### WHAT THE EXERCISE ASKS
Copy out every line of the data that has the word "qualunque" somewhere in it.

──────────

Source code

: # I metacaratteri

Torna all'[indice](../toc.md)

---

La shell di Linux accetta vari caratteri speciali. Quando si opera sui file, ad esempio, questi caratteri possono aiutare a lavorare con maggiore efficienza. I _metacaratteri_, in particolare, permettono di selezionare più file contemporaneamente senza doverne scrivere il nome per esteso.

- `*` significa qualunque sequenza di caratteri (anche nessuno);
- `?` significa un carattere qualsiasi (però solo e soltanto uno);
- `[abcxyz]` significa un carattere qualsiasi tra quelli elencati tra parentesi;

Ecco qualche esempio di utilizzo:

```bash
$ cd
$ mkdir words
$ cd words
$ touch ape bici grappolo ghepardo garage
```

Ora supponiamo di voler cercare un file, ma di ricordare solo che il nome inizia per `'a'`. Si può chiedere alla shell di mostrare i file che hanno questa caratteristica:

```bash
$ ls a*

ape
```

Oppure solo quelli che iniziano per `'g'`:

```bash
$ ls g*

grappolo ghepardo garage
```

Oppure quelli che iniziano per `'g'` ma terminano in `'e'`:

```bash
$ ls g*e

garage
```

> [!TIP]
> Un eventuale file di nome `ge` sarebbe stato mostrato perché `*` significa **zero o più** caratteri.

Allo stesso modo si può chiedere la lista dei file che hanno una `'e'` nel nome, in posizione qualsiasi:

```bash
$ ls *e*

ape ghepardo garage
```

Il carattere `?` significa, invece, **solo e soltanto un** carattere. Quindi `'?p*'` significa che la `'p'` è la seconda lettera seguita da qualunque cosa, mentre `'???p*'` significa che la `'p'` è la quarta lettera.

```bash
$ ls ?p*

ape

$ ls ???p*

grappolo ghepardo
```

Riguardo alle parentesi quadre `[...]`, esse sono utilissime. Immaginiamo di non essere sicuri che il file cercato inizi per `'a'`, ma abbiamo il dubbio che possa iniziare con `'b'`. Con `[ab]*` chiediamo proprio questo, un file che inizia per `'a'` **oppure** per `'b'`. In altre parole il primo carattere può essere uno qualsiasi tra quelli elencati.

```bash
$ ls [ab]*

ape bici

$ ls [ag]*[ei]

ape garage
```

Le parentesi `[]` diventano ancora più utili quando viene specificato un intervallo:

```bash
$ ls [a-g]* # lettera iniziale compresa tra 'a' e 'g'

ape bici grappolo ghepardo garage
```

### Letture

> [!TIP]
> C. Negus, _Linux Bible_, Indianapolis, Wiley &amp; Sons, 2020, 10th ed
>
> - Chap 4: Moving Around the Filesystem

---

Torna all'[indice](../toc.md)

──────────

### FINAL ANSWER
- `*` significa qualunque sequenza di caratteri (anche nessuno);
Il carattere `?` significa, invece, **solo e soltanto un** carattere. Quindi `'?p*'` significa che la `'p'` è la seconda lettera seguita da qualunque cosa, mentre `'???p*'` significa che la `'p'` è la quarta lettera.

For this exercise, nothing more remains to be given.